Strategic Direction of the Industrial Partnerships Program

The Industrial HPC Partnerships Program is also providing a gateway for companies to tap into other resources at ORNL that they may not have been aware of had they not been working with OLCF. This offers unique opportunities to integrate computational modeling and experimental validation in much larger scale problems for much greater accuracy and insight, and to do so in an integrated environment. For example, one firm that has made important progress using Jaguar at OLCF is expanding its work to include more detailed modeling and simulation analyses with researchers at the Center for Nanophase Materials Sciences, coupled with experimental analyses that tap into the neutron scattering research capabilities at the Spallation Neutron Source.

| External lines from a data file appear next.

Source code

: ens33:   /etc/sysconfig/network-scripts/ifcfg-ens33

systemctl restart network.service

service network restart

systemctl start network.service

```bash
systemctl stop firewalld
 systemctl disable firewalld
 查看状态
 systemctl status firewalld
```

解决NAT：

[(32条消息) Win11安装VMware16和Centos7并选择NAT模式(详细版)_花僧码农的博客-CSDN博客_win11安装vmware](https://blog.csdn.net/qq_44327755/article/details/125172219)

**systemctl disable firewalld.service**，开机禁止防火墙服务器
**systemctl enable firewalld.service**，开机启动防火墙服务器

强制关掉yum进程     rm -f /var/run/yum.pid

By enabling companies to realize the benefits of HPC, the Industrial HPC Partnerships Program at ORNL is helping to strengthen the nation’s capacity to address “grand challenges” in clean energy and national, homeland, and global security. And as DOE develops new mechanisms to make it easier for industry to collaborate with the national laboratories, the program will take advantage of these mechanisms to sustain and scale its partnerships with industry.

Suzy Tichenor

Director, Industrial Partnerships Program

Computing and Computational Sciences Directorate
Oak Ridge National Laboratory

Suzy Tichenor is Director of the Industrial Partnerships Program of the Computing and Computational Sciences Directorate at Oak Ridge National Laboratory, the largest science and energy laboratory of the U.S. Department of Energy (DOE). This program provides companies with access to the Laboratory’s two leadership-class high-performance computing (HPC) user facilities—DOE’s Oak Ridge Leadership Computing Facility and the National Science Foundation’s National Institute for Computational Sciences—and to the resources and expertise of the Directorate.
Ms. Tichenor has more than 20 years of experience in creating partnerships and programs at all levels of the government, private sector, and not-for-profit organizations. Prior to joining ORNL, she was Vice President of the Council on Competitiveness and directed the Council’s High Performance Computing Initiative. There she served as the Principal Investigator for HPC-related grants from DOE’s Office of Science, the National Nuclear Security Administration, NSF, and the Defense Advanced Research Projects Agency (DARPA). Previously she held senior positions at Cray Research, a start-up health care firm, and a national non-profit organization.